- Activity: What is needed is an exact copy of all the entries.

- Records for this task:

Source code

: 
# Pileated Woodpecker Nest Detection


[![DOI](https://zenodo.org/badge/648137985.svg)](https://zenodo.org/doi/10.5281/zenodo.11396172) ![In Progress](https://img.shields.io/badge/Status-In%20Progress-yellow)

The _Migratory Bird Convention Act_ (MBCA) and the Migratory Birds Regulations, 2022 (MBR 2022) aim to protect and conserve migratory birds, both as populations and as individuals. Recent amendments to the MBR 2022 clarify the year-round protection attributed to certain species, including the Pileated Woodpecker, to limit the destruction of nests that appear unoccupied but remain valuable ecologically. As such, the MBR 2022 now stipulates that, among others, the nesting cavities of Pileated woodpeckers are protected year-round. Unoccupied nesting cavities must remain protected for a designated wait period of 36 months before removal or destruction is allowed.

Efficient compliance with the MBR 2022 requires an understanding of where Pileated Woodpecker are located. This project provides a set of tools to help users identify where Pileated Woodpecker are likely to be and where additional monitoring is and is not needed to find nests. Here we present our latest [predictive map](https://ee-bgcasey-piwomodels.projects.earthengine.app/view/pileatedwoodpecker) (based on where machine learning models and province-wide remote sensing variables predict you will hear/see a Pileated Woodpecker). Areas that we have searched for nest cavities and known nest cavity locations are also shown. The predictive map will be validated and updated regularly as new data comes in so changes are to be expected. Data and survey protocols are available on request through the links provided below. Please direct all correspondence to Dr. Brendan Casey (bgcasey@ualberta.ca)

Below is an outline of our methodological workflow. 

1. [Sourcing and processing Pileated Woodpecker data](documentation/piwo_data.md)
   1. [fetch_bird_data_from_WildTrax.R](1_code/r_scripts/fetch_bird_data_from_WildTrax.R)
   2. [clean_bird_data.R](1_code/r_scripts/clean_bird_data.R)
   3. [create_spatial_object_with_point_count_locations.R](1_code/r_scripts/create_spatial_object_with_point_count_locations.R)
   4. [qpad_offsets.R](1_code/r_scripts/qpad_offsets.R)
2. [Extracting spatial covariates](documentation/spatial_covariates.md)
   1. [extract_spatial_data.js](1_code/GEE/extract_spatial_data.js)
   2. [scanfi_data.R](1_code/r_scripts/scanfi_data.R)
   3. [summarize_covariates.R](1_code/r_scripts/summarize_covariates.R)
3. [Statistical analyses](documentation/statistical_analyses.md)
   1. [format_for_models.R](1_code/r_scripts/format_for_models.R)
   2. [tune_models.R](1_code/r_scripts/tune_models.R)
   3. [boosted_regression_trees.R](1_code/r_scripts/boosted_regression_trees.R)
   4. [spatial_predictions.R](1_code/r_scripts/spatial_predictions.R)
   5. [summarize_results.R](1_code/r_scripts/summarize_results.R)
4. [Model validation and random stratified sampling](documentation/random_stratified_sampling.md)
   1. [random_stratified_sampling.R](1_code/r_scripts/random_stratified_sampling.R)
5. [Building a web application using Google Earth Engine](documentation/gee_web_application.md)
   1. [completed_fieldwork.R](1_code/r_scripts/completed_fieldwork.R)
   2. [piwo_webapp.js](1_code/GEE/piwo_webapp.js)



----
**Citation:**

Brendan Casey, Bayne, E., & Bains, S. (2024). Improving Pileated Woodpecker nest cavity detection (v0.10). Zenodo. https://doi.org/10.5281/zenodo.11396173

- Result:
Source code

: 
# Pileated Woodpecker Nest Detection


[![DOI](https://zenodo.org/badge/648137985.svg)](https://zenodo.org/doi/10.5281/zenodo.11396172) ![In Progress](https://img.shields.io/badge/Status-In%20Progress-yellow)

The _Migratory Bird Convention Act_ (MBCA) and the Migratory Birds Regulations, 2022 (MBR 2022) aim to protect and conserve migratory birds, both as populations and as individuals. Recent amendments to the MBR 2022 clarify the year-round protection attributed to certain species, including the Pileated Woodpecker, to limit the destruction of nests that appear unoccupied but remain valuable ecologically. As such, the MBR 2022 now stipulates that, among others, the nesting cavities of Pileated woodpeckers are protected year-round. Unoccupied nesting cavities must remain protected for a designated wait period of 36 months before removal or destruction is allowed.

Efficient compliance with the MBR 2022 requires an understanding of where Pileated Woodpecker are located. This project provides a set of tools to help users identify where Pileated Woodpecker are likely to be and where additional monitoring is and is not needed to find nests. Here we present our latest [predictive map](https://ee-bgcasey-piwomodels.projects.earthengine.app/view/pileatedwoodpecker) (based on where machine learning models and province-wide remote sensing variables predict you will hear/see a Pileated Woodpecker). Areas that we have searched for nest cavities and known nest cavity locations are also shown. The predictive map will be validated and updated regularly as new data comes in so changes are to be expected. Data and survey protocols are available on request through the links provided below. Please direct all correspondence to Dr. Brendan Casey (bgcasey@ualberta.ca)

Below is an outline of our methodological workflow. 

1. [Sourcing and processing Pileated Woodpecker data](documentation/piwo_data.md)
   1. [fetch_bird_data_from_WildTrax.R](1_code/r_scripts/fetch_bird_data_from_WildTrax.R)
   2. [clean_bird_data.R](1_code/r_scripts/clean_bird_data.R)
   3. [create_spatial_object_with_point_count_locations.R](1_code/r_scripts/create_spatial_object_with_point_count_locations.R)
   4. [qpad_offsets.R](1_code/r_scripts/qpad_offsets.R)
2. [Extracting spatial covariates](documentation/spatial_covariates.md)
   1. [extract_spatial_data.js](1_code/GEE/extract_spatial_data.js)
   2. [scanfi_data.R](1_code/r_scripts/scanfi_data.R)
   3. [summarize_covariates.R](1_code/r_scripts/summarize_covariates.R)
3. [Statistical analyses](documentation/statistical_analyses.md)
   1. [format_for_models.R](1_code/r_scripts/format_for_models.R)
   2. [tune_models.R](1_code/r_scripts/tune_models.R)
   3. [boosted_regression_trees.R](1_code/r_scripts/boosted_regression_trees.R)
   4. [spatial_predictions.R](1_code/r_scripts/spatial_predictions.R)
   5. [summarize_results.R](1_code/r_scripts/summarize_results.R)
4. [Model validation and random stratified sampling](documentation/random_stratified_sampling.md)
   1. [random_stratified_sampling.R](1_code/r_scripts/random_stratified_sampling.R)
5. [Building a web application using Google Earth Engine](documentation/gee_web_application.md)
   1. [completed_fieldwork.R](1_code/r_scripts/completed_fieldwork.R)
   2. [piwo_webapp.js](1_code/GEE/piwo_webapp.js)



----
**Citation:**

Brendan Casey, Bayne, E., & Bains, S. (2024). Improving Pileated Woodpecker nest cavity detection (v0.10). Zenodo. https://doi.org/10.5281/zenodo.11396173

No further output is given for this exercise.